» PROBLEM TO SOLVE:
From the first line of the data below through the line bearing "[toHump()](../strings/index.md#toHump()) | public", reproduce each line exactly; do not include pictures.

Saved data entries
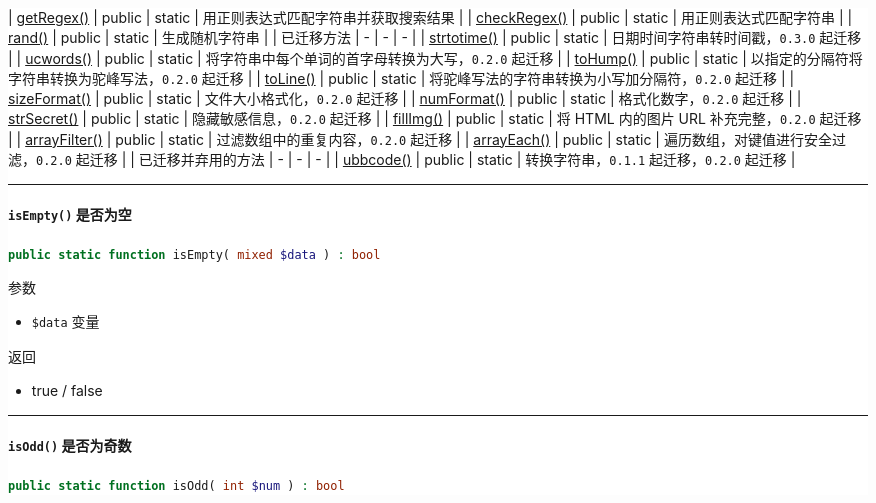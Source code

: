 | [getRegex()](#getRegex()) | public | static | 用正则表达式匹配字符串并获取搜索结果 |
| [checkRegex()](#checkRegex()) | public | static | 用正则表达式匹配字符串 |
| [rand()](#rand()) | public | static | 生成随机字符串 |
| 已迁移方法 | - | - | - |
| [strtotime()](../datetime/index.md#toTime()) | public | static | 日期时间字符串转时间戳，`0.3.0` 起迁移 |
| [ucwords()](../strings/index.md#ucwords()) | public | static | 将字符串中每个单词的首字母转换为大写，`0.2.0` 起迁移 |
| [toHump()](../strings/index.md#toHump()) | public | static | 以指定的分隔符将字符串转换为驼峰写法，`0.2.0` 起迁移 |
| [toLine()](../strings/index.md#toLine()) | public | static | 将驼峰写法的字符串转换为小写加分隔符，`0.2.0` 起迁移 |
| [sizeFormat()](../strings/index.md#sizeFormat()) | public | static | 文件大小格式化，`0.2.0` 起迁移 |
| [numFormat()](../strings/index.md#numFormat()) | public | static | 格式化数字，`0.2.0` 起迁移 |
| [strSecret()](../strings/index.md#secrecy()) | public | static | 隐藏敏感信息，`0.2.0` 起迁移 |
| [fillImg()](../html/index.md#fillImg()) | public | static | 将 HTML 内的图片 URL 补充完整，`0.2.0` 起迁移 |
| [arrayFilter()](../arrays/index.md#filter()) | public | static | 过滤数组中的重复内容，`0.2.0` 起迁移 |
| [arrayEach()](../arrays/index.md#each()) | public | static | 遍历数组，对键值进行安全过滤，`0.2.0` 起迁移 |
| 已迁移并弃用的方法 | - | - | - |
| [ubbcode()](../ubbcode/index.md) | public | static | 转换字符串，`0.1.1` 起迁移，`0.2.0` 起迁移 |

----------

<span id="isEmpty()"></span>

#### `isEmpty()` 是否为空

``` php
public static function isEmpty( mixed $data ) : bool
```

参数

* `$data` 变量

返回

* true / false

----------

<span id="isOdd()"></span>

#### `isOdd()` 是否为奇数

``` php
public static function isOdd( int $num ) : bool
```
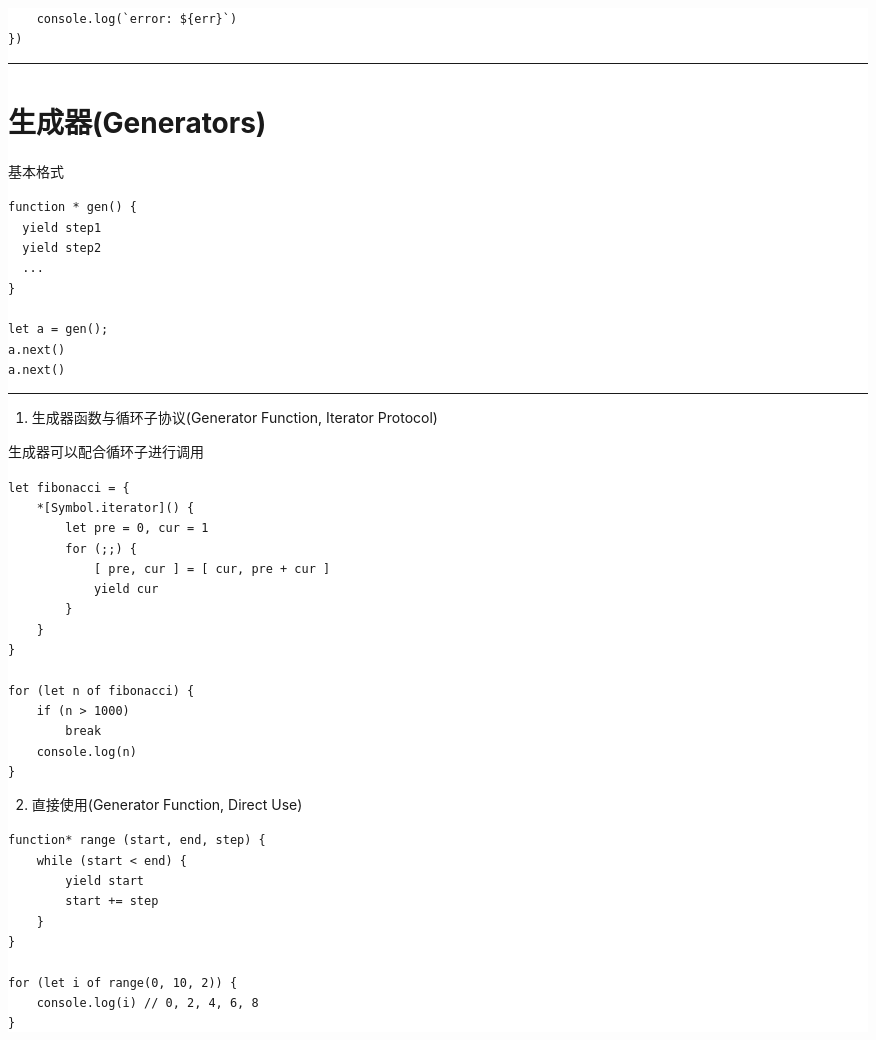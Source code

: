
 ```
    console.log(`error: ${err}`)
})
```

---

生成器(Generators)
===
基本格式
```
function * gen() {
  yield step1
  yield step2
  ...
}

let a = gen();
a.next()
a.next()
```
---

1. 生成器函数与循环子协议(Generator Function, Iterator Protocol)

生成器可以配合循环子进行调用

```
let fibonacci = {
    *[Symbol.iterator]() {
        let pre = 0, cur = 1
        for (;;) {
            [ pre, cur ] = [ cur, pre + cur ]
            yield cur
        }
    }
}

for (let n of fibonacci) {
    if (n > 1000)
        break
    console.log(n)
}
```

2. 直接使用(Generator Function, Direct Use)


```
function* range (start, end, step) {
    while (start < end) {
        yield start
        start += step
    }
}

for (let i of range(0, 10, 2)) {
    console.log(i) // 0, 2, 4, 6, 8
}
```
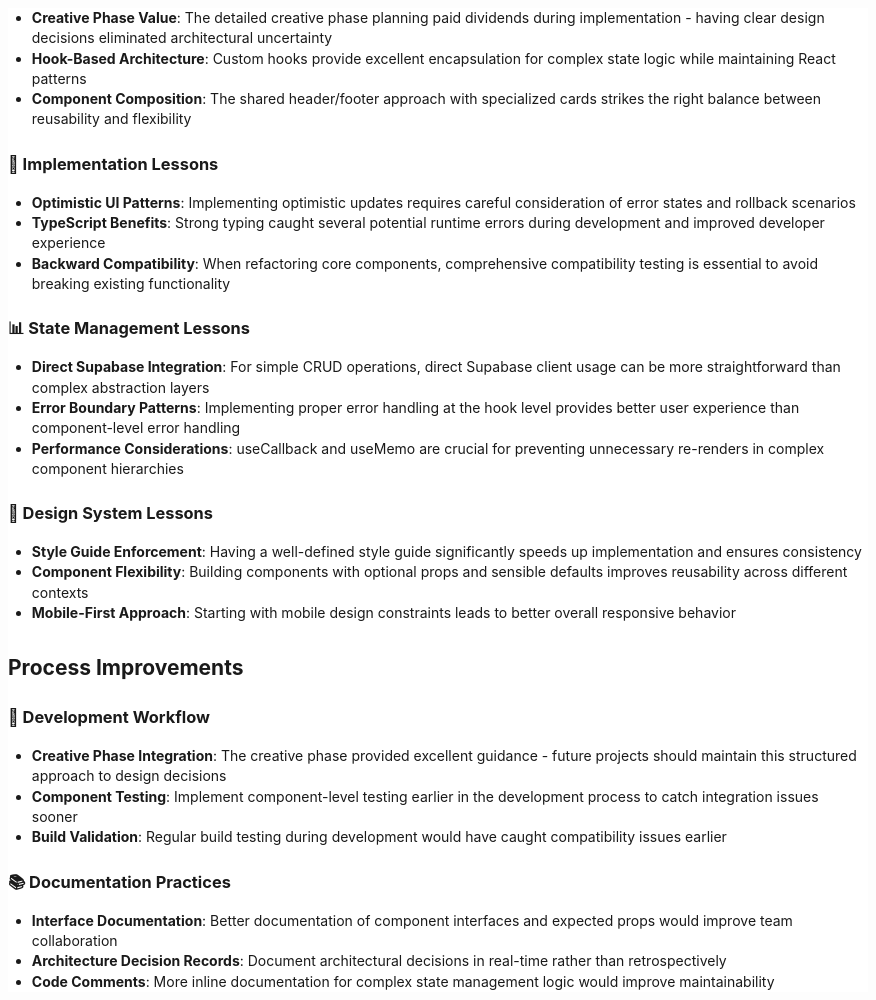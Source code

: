 - **Creative Phase Value**: The detailed creative phase planning paid dividends during implementation - having clear design decisions eliminated architectural uncertainty
- **Hook-Based Architecture**: Custom hooks provide excellent encapsulation for complex state logic while maintaining React patterns
- **Component Composition**: The shared header/footer approach with specialized cards strikes the right balance between reusability and flexibility

### 🔧 Implementation Lessons

- **Optimistic UI Patterns**: Implementing optimistic updates requires careful consideration of error states and rollback scenarios
- **TypeScript Benefits**: Strong typing caught several potential runtime errors during development and improved developer experience
- **Backward Compatibility**: When refactoring core components, comprehensive compatibility testing is essential to avoid breaking existing functionality

### 📊 State Management Lessons

- **Direct Supabase Integration**: For simple CRUD operations, direct Supabase client usage can be more straightforward than complex abstraction layers
- **Error Boundary Patterns**: Implementing proper error handling at the hook level provides better user experience than component-level error handling
- **Performance Considerations**: useCallback and useMemo are crucial for preventing unnecessary re-renders in complex component hierarchies

### 🎨 Design System Lessons

- **Style Guide Enforcement**: Having a well-defined style guide significantly speeds up implementation and ensures consistency
- **Component Flexibility**: Building components with optional props and sensible defaults improves reusability across different contexts
- **Mobile-First Approach**: Starting with mobile design constraints leads to better overall responsive behavior

## Process Improvements

### 🔄 Development Workflow

- **Creative Phase Integration**: The creative phase provided excellent guidance - future projects should maintain this structured approach to design decisions
- **Component Testing**: Implement component-level testing earlier in the development process to catch integration issues sooner
- **Build Validation**: Regular build testing during development would have caught compatibility issues earlier

### 📚 Documentation Practices

- **Interface Documentation**: Better documentation of component interfaces and expected props would improve team collaboration
- **Architecture Decision Records**: Document architectural decisions in real-time rather than retrospectively
- **Code Comments**: More inline documentation for complex state management logic would improve maintainability
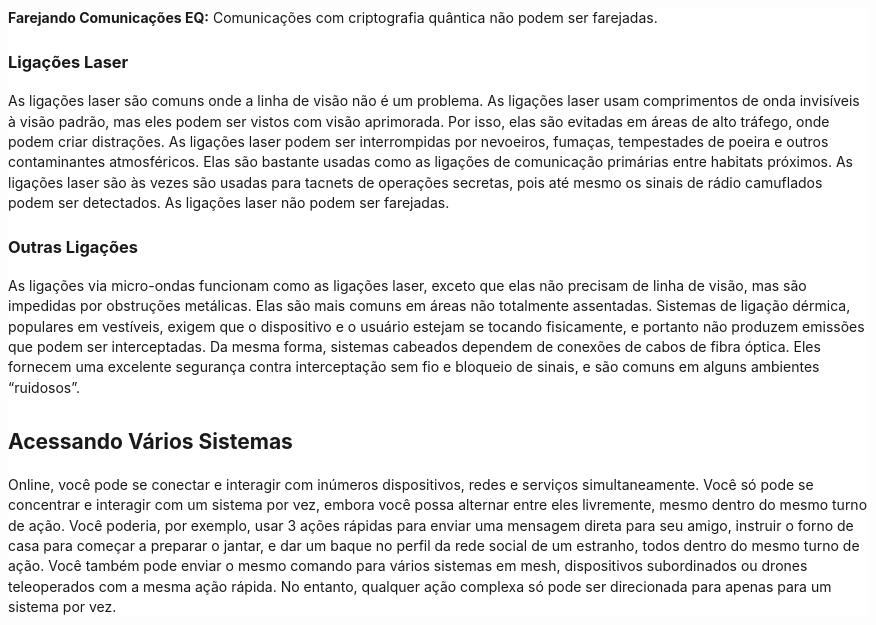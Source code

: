 **Farejando Comunicações EQ:** Comunicações com criptografia quântica não podem ser farejadas.

### Ligações Laser

As ligações laser são comuns onde a linha de visão não é um problema. As ligações laser usam comprimentos de onda invisíveis à visão padrão, mas eles podem ser vistos com visão aprimorada. Por isso, elas são evitadas em áreas de alto tráfego, onde podem criar distrações. As ligações laser podem ser interrompidas por nevoeiros, fumaças, tempestades de poeira e outros contaminantes atmosféricos. Elas são bastante usadas como as ligações de comunicação primárias entre habitats próximos. As ligações laser são às vezes são usadas para tacnets de operações secretas, pois até mesmo os sinais de rádio camuflados podem ser detectados. As ligações laser não podem ser farejadas.

### Outras Ligações

As ligações via micro-ondas funcionam como as ligações laser, exceto que elas não precisam de linha de visão, mas são impedidas por obstruções metálicas. Elas são mais comuns em áreas não totalmente assentadas. Sistemas de ligação dérmica, populares em vestíveis, exigem que o dispositivo e o usuário estejam se tocando fisicamente, e portanto não produzem emissões que podem ser interceptadas. Da mesma forma, sistemas cabeados dependem de conexões de cabos de fibra óptica. Eles fornecem uma excelente segurança contra interceptação sem fio e bloqueio de sinais, e são comuns em alguns ambientes “ruidosos”.

## Acessando Vários Sistemas

Online, você pode se conectar e interagir com inúmeros dispositivos, redes e serviços simultaneamente. Você só pode se concentrar e interagir com um sistema por vez, embora você possa alternar entre eles livremente, mesmo dentro do mesmo turno de ação. Você poderia, por exemplo, usar 3 ações rápidas para enviar uma mensagem direta para seu amigo, instruir o forno de casa para começar a preparar o jantar, e dar um baque no perfil da rede social de um estranho, todos dentro do mesmo turno de ação. Você também pode enviar o mesmo comando para vários sistemas em mesh, dispositivos subordinados ou drones teleoperados com a mesma ação rápida. No entanto, qualquer ação complexa só pode ser direcionada para apenas para um sistema por vez.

» YOUR SOLUTION:
Source code

: | [getRegex()](#getRegex()) | public | static | 用正则表达式匹配字符串并获取搜索结果 |
| [checkRegex()](#checkRegex()) | public | static | 用正则表达式匹配字符串 |
| [rand()](#rand()) | public | static | 生成随机字符串 |
| 已迁移方法 | - | - | - |
| [strtotime()](../datetime/index.md#toTime()) | public | static | 日期时间字符串转时间戳，`0.3.0` 起迁移 |
| [ucwords()](../strings/index.md#ucwords()) | public | static | 将字符串中每个单词的首字母转换为大写，`0.2.0` 起迁移 |
| [toHump()](../strings/index.md#toHump()) | public | static | 以指定的分隔符将字符串转换为驼峰写法，`0.2.0` 起迁移 |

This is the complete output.